→ EXERCISE DIRECTIONS
Take every line from the records below that includes the word "they".

Stored data entries:

========

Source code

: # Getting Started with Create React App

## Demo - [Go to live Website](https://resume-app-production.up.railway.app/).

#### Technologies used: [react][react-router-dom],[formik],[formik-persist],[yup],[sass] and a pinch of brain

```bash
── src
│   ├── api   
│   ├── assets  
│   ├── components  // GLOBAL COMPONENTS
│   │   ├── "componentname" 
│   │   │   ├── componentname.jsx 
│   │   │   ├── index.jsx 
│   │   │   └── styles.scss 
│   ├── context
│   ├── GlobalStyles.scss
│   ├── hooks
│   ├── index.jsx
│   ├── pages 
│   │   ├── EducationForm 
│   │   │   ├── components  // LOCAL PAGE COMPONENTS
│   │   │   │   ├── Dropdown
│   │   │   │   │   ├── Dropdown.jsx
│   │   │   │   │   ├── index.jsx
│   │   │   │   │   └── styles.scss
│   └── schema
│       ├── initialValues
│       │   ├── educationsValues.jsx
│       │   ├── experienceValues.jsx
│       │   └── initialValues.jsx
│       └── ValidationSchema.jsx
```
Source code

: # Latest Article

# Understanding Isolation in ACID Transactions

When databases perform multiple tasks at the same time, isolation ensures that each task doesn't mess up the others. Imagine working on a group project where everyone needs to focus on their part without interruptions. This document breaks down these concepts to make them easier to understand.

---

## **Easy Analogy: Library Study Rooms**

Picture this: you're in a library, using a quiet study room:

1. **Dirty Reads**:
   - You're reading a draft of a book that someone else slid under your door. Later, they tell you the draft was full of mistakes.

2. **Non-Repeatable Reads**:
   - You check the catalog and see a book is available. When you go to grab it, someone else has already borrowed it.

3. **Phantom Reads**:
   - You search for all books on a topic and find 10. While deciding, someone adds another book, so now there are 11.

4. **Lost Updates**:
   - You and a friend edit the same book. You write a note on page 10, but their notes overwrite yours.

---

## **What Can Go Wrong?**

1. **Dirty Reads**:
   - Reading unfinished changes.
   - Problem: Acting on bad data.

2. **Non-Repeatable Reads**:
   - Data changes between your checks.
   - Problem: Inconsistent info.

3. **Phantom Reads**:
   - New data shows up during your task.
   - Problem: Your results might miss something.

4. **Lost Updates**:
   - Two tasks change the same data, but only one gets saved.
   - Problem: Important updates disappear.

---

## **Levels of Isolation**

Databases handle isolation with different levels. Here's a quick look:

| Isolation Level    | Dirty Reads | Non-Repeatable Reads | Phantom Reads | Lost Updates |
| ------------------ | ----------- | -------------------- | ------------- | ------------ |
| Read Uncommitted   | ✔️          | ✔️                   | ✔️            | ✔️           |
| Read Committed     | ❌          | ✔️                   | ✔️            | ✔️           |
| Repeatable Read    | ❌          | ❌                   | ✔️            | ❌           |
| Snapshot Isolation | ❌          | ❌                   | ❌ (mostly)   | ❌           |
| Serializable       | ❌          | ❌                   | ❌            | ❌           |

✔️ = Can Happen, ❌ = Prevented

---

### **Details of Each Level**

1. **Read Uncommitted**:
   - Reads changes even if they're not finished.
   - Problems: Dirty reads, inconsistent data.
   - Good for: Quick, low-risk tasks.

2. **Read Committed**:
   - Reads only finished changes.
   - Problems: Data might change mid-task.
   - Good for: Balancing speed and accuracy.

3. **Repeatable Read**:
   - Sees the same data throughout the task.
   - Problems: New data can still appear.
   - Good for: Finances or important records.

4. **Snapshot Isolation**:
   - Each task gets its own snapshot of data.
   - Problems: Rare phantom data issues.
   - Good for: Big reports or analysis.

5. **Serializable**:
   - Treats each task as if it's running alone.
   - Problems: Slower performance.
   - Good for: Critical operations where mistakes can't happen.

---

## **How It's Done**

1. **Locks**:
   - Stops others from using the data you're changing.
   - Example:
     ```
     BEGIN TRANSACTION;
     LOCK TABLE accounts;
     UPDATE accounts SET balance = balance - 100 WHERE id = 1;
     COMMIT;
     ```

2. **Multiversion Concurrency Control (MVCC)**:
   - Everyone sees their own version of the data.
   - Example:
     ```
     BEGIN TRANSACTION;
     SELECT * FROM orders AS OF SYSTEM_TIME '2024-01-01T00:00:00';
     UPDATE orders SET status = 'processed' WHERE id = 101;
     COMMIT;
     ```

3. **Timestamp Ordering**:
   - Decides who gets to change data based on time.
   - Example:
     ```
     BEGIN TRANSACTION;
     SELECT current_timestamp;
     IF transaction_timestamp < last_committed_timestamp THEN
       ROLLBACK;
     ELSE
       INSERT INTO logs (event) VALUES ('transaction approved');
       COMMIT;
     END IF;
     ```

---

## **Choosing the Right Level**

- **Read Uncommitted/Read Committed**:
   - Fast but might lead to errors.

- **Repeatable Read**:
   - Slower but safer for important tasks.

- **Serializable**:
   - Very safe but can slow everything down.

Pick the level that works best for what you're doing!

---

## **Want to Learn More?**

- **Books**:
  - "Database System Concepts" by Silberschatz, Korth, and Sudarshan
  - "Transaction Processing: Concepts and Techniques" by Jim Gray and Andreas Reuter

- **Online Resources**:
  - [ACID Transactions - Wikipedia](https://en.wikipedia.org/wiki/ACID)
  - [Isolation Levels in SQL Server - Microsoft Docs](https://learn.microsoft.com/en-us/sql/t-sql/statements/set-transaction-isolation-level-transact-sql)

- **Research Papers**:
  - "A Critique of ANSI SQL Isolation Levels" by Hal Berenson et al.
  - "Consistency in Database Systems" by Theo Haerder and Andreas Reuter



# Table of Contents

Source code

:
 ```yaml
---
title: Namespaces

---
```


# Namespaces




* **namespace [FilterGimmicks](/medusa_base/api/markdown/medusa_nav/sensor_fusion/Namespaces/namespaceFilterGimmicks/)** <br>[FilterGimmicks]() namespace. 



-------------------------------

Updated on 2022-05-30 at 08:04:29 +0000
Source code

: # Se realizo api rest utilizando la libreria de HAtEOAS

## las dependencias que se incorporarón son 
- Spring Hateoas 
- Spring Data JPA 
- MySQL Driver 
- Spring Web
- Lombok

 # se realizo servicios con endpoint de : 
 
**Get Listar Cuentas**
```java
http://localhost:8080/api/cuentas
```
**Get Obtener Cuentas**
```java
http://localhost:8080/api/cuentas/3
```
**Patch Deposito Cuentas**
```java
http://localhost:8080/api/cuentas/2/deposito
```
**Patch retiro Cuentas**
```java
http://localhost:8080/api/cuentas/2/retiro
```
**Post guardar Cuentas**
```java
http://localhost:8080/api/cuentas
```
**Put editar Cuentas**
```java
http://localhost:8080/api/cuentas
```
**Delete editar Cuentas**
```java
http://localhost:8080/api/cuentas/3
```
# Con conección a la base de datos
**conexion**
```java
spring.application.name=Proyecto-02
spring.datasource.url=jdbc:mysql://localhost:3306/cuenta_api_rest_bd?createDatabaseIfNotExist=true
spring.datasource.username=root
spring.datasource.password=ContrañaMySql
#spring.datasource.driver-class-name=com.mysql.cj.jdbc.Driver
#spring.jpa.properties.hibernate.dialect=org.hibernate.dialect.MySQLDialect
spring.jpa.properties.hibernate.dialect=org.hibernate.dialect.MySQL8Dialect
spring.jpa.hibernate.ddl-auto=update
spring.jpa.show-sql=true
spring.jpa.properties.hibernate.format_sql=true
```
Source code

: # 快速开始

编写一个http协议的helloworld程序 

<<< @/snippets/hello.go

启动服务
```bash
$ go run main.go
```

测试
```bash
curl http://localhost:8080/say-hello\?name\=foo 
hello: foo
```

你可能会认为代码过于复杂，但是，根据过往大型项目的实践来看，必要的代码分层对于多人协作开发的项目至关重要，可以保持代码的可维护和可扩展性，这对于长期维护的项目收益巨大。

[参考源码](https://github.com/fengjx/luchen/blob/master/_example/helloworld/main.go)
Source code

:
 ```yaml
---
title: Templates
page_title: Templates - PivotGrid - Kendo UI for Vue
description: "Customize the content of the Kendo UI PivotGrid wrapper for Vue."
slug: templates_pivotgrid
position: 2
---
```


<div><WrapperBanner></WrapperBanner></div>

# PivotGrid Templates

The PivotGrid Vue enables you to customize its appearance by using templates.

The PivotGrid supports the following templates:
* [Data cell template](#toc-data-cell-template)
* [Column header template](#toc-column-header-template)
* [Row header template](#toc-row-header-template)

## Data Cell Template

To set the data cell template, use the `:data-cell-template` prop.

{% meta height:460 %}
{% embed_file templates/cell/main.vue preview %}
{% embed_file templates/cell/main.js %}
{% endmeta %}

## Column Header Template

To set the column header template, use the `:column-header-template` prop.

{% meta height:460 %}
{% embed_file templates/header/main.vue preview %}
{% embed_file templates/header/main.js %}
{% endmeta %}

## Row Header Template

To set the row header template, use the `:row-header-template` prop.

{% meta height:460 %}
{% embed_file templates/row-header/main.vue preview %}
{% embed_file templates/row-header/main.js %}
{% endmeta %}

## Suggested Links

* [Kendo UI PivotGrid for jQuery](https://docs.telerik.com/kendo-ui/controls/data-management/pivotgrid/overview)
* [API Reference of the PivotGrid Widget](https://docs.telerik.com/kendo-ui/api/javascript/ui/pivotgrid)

========

→ EXERCISE RESULT
   - You're reading a draft of a book that someone else slid under your door. Later, they tell you the draft was full of mistakes.
   - Reads changes even if they're not finished.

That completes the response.